The ability to resolve EEG responses to 3D-motion direction is intriguing. The ability of the decoder to discriminate between toward and away 3D-motion direction shows that differences in response can be resolved using EEG, and that these responses are relatively independent from each other in the cortex. One might hypothesize that this independence is due to an intermingled network of neurons that are selective for different 3D-motion directions.

For completeness, we also tested if the decoder could discriminate between CD and IOVD cues within each 3D-motion direction. Decoding between CD toward and IOVD toward stimuli (Figure 5, dark blue line) was significant from 128 ms and peaked at 82% accuracy at 264 ms (p < 0.05). Next, decoding between CD away and IOVD away stimuli (Figure 5, green line) was significant from 136 ms and accuracy peaked at 78% at 224 ms (p < 0.05). Thus, significant accuracy in decoding between cue-type within individual motion directions begins soon after stimulus onset. Decoding performance accuracy remains high along the EEG timecourse, regardless of motion direction; an effect that appears to be driven by unique neural responses to the fundamentally different low-level properties of CD and IOVD cues. Extended results of decoding between CD toward against IOVD away, and IOVD toward against CD away, are available in Supplementary Figure 8.

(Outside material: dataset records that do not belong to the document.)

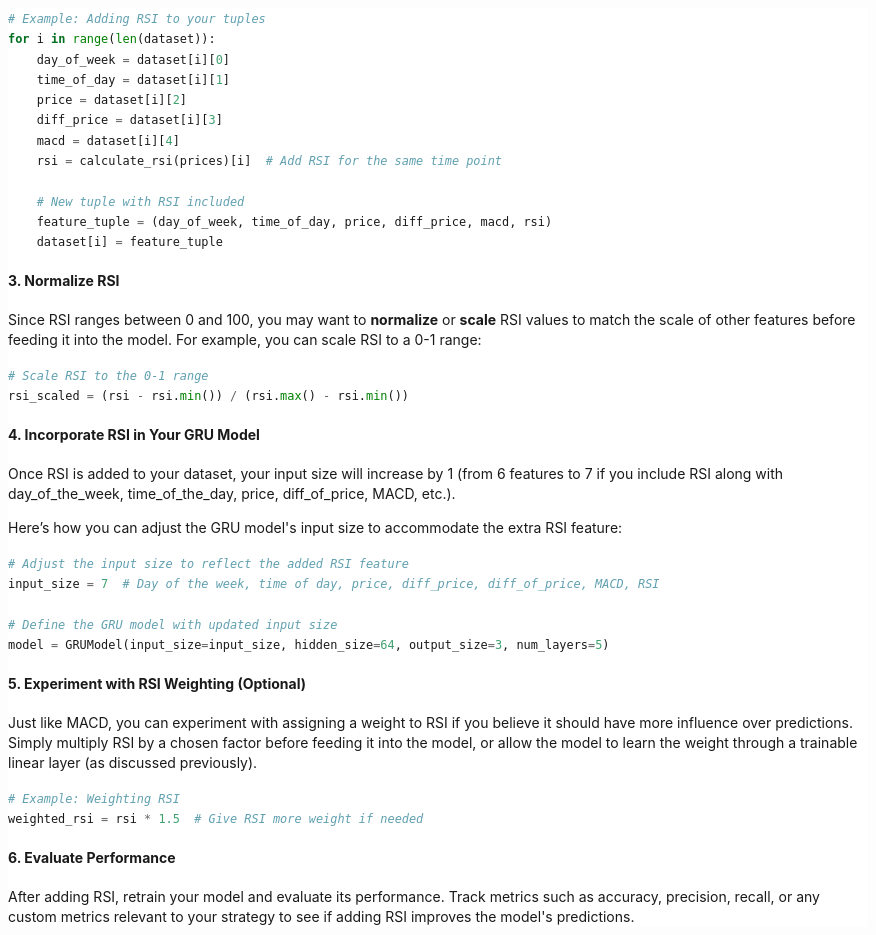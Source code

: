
 ```python
# Example: Adding RSI to your tuples
for i in range(len(dataset)):
    day_of_week = dataset[i][0]
    time_of_day = dataset[i][1]
    price = dataset[i][2]
    diff_price = dataset[i][3]
    macd = dataset[i][4]
    rsi = calculate_rsi(prices)[i]  # Add RSI for the same time point
    
    # New tuple with RSI included
    feature_tuple = (day_of_week, time_of_day, price, diff_price, macd, rsi)
    dataset[i] = feature_tuple
```

#### 3. **Normalize RSI**
Since RSI ranges between 0 and 100, you may want to **normalize** or **scale** RSI values to match the scale of other features before feeding it into the model. For example, you can scale RSI to a 0-1 range:

```python
# Scale RSI to the 0-1 range
rsi_scaled = (rsi - rsi.min()) / (rsi.max() - rsi.min())
```

#### 4. **Incorporate RSI in Your GRU Model**
Once RSI is added to your dataset, your input size will increase by 1 (from 6 features to 7 if you include RSI along with day_of_the_week, time_of_the_day, price, diff_of_price, MACD, etc.).

Here’s how you can adjust the GRU model's input size to accommodate the extra RSI feature:

```python
# Adjust the input size to reflect the added RSI feature
input_size = 7  # Day of the week, time of day, price, diff_price, diff_of_price, MACD, RSI

# Define the GRU model with updated input size
model = GRUModel(input_size=input_size, hidden_size=64, output_size=3, num_layers=5)
```

#### 5. **Experiment with RSI Weighting (Optional)**
Just like MACD, you can experiment with assigning a weight to RSI if you believe it should have more influence over predictions. Simply multiply RSI by a chosen factor before feeding it into the model, or allow the model to learn the weight through a trainable linear layer (as discussed previously).

```python
# Example: Weighting RSI
weighted_rsi = rsi * 1.5  # Give RSI more weight if needed
```

#### 6. **Evaluate Performance**
After adding RSI, retrain your model and evaluate its performance. Track metrics such as accuracy, precision, recall, or any custom metrics relevant to your strategy to see if adding RSI improves the model's predictions.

Decoding Static Disparity Stimuli: Static Depth Information Contributes to Early Stages of CD Direction Decoding, but Not Late Stages

To ensure the same average stimulus disparity over the course of each trial, our CD stimuli began at one extreme in depth (i.e., either near or far) before traversing toward or away from the participant. However, the instantaneous disparities at the start and end of each presentation are therefore correlated with the motion direction, and at least part of the decoding performance for the CD toward vs CD away condition may potentially be driven by this static depth cue, rather than MID information. This confound is not present for the IOVD condition because these stimuli do not have a well-defined 3D location. To measure the extent to which our CD motion direction decoding was indeed due to MID information, rather than static depth information, we ran a second experiment to test if the decoder could discriminate between dynamically updating static disparity stimuli that were held at one of two fixed depth locations – near or far. The static disparity stimuli used in this control were more informative about a single 3D depth than those used in the MID condition (because they signaled the same depth for a longer period). Thus, we hypothesize that the increase in decoding performance in the MID condition is due to 3D-motion rather than the static depth confound. Conversely, static disparity information may have some contribution to MID CD decoding performance at time points where near and far static disparity stimuli can be decoded.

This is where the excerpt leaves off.